▶ Task:
Among the lines below, tally those that contain "langs" and respond with the total only.

▶ Input for this task:
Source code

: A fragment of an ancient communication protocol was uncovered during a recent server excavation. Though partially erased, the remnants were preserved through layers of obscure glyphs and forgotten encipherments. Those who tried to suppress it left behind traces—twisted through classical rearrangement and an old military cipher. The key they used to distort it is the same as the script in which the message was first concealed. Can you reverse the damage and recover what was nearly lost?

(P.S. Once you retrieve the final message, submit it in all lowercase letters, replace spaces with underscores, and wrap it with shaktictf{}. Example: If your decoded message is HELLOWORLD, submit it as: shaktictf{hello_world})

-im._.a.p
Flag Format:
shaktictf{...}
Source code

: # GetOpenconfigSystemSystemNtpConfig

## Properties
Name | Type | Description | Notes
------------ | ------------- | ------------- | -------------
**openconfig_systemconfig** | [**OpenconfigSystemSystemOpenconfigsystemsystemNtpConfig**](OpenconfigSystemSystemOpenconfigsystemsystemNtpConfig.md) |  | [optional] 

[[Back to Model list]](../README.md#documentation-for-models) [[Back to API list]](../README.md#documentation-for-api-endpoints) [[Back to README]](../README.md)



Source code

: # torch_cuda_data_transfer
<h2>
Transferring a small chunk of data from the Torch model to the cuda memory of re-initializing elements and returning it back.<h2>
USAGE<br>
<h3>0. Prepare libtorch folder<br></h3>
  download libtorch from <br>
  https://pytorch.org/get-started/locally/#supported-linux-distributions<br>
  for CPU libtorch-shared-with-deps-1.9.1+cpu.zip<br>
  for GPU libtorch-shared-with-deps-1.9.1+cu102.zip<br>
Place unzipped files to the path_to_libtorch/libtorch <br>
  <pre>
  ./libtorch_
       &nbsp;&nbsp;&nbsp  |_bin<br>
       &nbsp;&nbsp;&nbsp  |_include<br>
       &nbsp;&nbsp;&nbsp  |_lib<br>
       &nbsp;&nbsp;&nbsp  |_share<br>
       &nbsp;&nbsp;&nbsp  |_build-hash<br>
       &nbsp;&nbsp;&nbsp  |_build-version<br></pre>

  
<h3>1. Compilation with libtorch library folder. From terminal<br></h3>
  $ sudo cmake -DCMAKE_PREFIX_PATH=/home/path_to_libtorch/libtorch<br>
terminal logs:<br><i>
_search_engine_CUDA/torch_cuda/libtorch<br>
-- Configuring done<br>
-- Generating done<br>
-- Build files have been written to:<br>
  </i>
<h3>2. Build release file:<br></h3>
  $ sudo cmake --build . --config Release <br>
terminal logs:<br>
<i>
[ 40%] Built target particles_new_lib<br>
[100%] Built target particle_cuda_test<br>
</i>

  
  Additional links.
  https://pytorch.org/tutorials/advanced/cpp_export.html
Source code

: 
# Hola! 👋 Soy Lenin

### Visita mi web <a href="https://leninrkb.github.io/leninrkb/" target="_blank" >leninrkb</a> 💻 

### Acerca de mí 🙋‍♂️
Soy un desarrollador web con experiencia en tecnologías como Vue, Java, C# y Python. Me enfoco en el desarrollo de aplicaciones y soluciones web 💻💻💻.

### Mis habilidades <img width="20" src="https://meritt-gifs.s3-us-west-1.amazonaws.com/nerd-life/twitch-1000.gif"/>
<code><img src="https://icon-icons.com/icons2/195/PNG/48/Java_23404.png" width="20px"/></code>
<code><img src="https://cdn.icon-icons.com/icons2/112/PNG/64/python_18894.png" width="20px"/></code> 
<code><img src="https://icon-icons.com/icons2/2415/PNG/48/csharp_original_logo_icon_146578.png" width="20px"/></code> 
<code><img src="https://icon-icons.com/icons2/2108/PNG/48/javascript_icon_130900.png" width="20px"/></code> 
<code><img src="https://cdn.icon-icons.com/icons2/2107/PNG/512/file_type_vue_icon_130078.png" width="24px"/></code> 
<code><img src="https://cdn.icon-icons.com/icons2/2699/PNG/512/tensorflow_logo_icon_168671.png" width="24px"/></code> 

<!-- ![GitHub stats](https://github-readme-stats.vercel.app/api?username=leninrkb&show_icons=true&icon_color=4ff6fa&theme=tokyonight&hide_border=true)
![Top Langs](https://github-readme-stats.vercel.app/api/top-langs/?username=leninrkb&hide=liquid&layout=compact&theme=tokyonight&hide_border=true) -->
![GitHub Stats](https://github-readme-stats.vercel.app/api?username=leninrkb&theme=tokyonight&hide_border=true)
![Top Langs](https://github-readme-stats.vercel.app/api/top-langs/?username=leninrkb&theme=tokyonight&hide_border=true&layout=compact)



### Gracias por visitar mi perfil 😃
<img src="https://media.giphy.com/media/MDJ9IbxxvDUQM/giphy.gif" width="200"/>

▶ Result of this exercise:
2